Clarification on messages with invalid Content-Length and valid Transfer-Encoding

When a gateway server receives a message with an invalid Content-Length field value and a valid Transfer-Encoding field value, what should it do?

My interpretation of the standard is that such messages must not be forwarded. From RFC 9110, section 8.6:

Likewise, a sender MUST NOT forward a message with a Content-Length header field value that does not match the ABNF above, with one exception: a recipient of a Content-Length header field value consisting of the same decimal value repeated as a comma-separated list (e.g, "Content-Length: 42, 42") MAY either reject the message as invalid or replace that invalid field value with a single instance of the decimal value, since this likely indicates that a duplicate was generated or combined by an upstream message processor.

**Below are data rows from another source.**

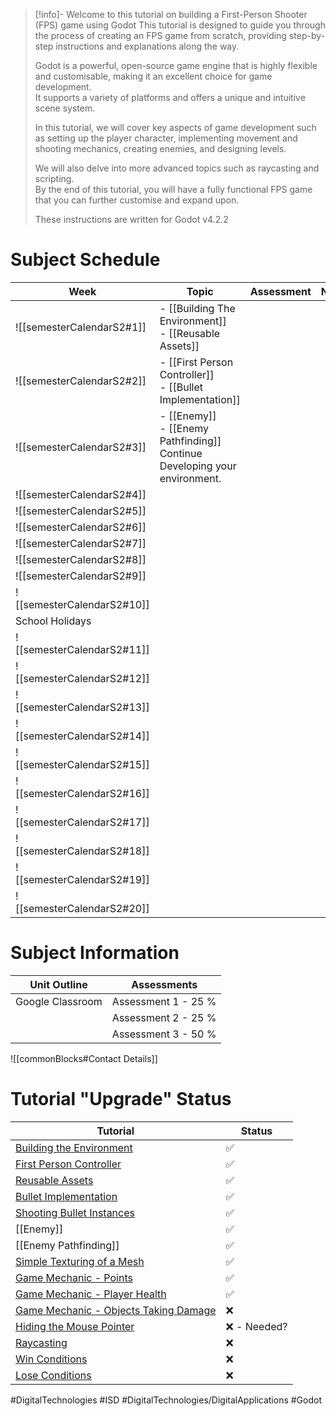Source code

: > [!info]- Welcome to this tutorial on building a First-Person Shooter (FPS) game using Godot
>   This tutorial is designed to guide you through the process of creating an FPS game from scratch, providing step-by-step instructions and explanations along the way.  
>   
>   Godot is a powerful, open-source game engine that is highly flexible and customisable, making it an excellent choice for game development.   
>   It supports a variety of platforms and offers a unique and intuitive scene system.    
>   
>   In this tutorial, we will cover key aspects of game development such as setting up the player character, implementing movement and shooting mechanics, creating enemies, and designing levels.   
>   
>   We will also delve into more advanced topics such as raycasting and scripting.    
>   By the end of this tutorial, you will have a fully functional FPS game that you can further customise and expand upon.  
>   
>   These instructions are written for Godot v4.2.2  

# Subject Schedule

| Week                       | Topic                                                                            | Assessment | Notes |
| -------------------------- | -------------------------------------------------------------------------------- | ---------- | ----- |
| ![[semesterCalendarS2#1]]  | - [[Building The Environment]] <br> - [[Reusable Assets]]                        |            |       |
| ![[semesterCalendarS2#2]]  | - [[First Person Controller]]<br> - [[Bullet Implementation]]                    |            |       |
| ![[semesterCalendarS2#3]]  | - [[Enemy]]<br> - [[Enemy Pathfinding]]<br>Continue Developing your environment. |            |       |
| ![[semesterCalendarS2#4]]  |                                                                                  |            |       |
| ![[semesterCalendarS2#5]]  |                                                                                  |            |       |
| ![[semesterCalendarS2#6]]  |                                                                                  |            |       |
| ![[semesterCalendarS2#7]]  |                                                                                  |            |       |
| ![[semesterCalendarS2#8]]  |                                                                                  |            |       |
| ![[semesterCalendarS2#9]]  |                                                                                  |            |       |
| ![[semesterCalendarS2#10]] |                                                                                  |            |       |
| School Holidays            |                                                                                  |            |       |
| ![[semesterCalendarS2#11]] |                                                                                  |            |       |
| ![[semesterCalendarS2#12]] |                                                                                  |            |       |
| ![[semesterCalendarS2#13]] |                                                                                  |            |       |
| ![[semesterCalendarS2#14]] |                                                                                  |            |       |
| ![[semesterCalendarS2#15]] |                                                                                  |            |       |
| ![[semesterCalendarS2#16]] |                                                                                  |            |       |
| ![[semesterCalendarS2#17]] |                                                                                  |            |       |
| ![[semesterCalendarS2#18]] |                                                                                  |            |       |
| ![[semesterCalendarS2#19]] |                                                                                  |            |       |
| ![[semesterCalendarS2#20]] |                                                                                  |            |       |

# Subject Information

| Unit Outline     | Assessments         |
| ---------------- | ------------------- |
| Google Classroom | Assessment 1 - 25 % |
|                  | Assessment 2 - 25 % |
|                  | Assessment 3 - 50 % |


![[commonBlocks#Contact Details]]
  
# Tutorial "Upgrade" Status  

| **Tutorial**                                                                                   | **Status**  |
| ---------------------------------------------------------------------------------------------- | ----------- |
| [Building the Environment](Building%20The%20Environment.md)                                    | ✅           |
| [First Person Controller](First%20Person%20Controller.md)                                      | ✅           |
| [Reusable Assets](Reusable%20Assets.md)                                                        | ✅           |
| [Bullet Implementation](Bullet%20Implementation.md)                                            | ✅           |
| [Shooting Bullet Instances](Shooting%20Bullet%20Instances.md)                                  | ✅           |
| [[Enemy]]                                                                                      | ✅           |
| [[Enemy Pathfinding]]                                                                          | ✅           |
| [Simple Texturing of a Mesh](Simple%20Texturing%20of%20a%20Mesh.md)                            | ✅           |
| [Game Mechanic - Points](Points.md)                                                            | ✅           |
| [Game Mechanic - Player Health](ISD/2%20-%20Digital%20Applications/_topics/Player%20Health.md) | ✅           |
| [Game Mechanic - Objects Taking Damage](Objects%20Taking%20Damage.md)                          | ❌           |
| [Hiding the Mouse Pointer](Hiding%20the%20Mouse%20Pointer.md)                                  | ❌ - Needed? |
| [Raycasting](Raycasting.md)                                                                    | ❌           |
| [Win Conditions](Win%20Conditions.md)                                                          | ❌           |
| [Lose Conditions](Lose%20Conditions.md)                                                        | ❌           |
#DigitalTechnologies #ISD #DigitalTechnologies/DigitalApplications #Godot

However, others have argued that the standard also allows intermediaries to forward such messages, so long as the invalid Content-Length header is removed. See this Squid issue thread, this Go net/http issue thread, and this H2O issue thread to see those arguments. These arguments usually appeal to RFC 9112, section 6.3:

If a message is received with both a Transfer-Encoding and a Content-Length header field, the Transfer-Encoding overrides the Content-Length. Such a message might indicate an attempt to perform request smuggling (Section 11.2) or response splitting (Section 11.1) and ought to be handled as an error. An intermediary that chooses to forward the message MUST first remove the received Content-Length field and process the Transfer-Encoding (as described below) prior to forwarding the message downstream.

EDIT: This question has been answered clearly and effectively by @mnot. If you are going to respond to this thread, please do not respond to the content of this message alone.

See RFC 9112, Section 6.3:

If a message is received with both a Transfer-Encoding and a Content-Length header field, the Transfer-Encoding overrides the Content-Length. Such a message might indicate an attempt to perform request smuggling (Section 11.2) or response splitting (Section 11.1) and ought to be handled as an error. An intermediary that chooses to forward the message MUST first remove the received Content-Length field and process the Transfer-Encoding (as described below) prior to forwarding the message downstream.

I can see how the requirement in 9110 can be read otherwise, but the most literal reading (it can't forward the message with the incorrect c-l, but it can forward it if it strips it) is the correct one (as supported by the text above).

I can see how the requirement in 9110 can be read otherwise, but the most literal reading (it can't forward the message with the incorrect c-l, but it can forward it if it strips it) is the correct one (as supported by the text above).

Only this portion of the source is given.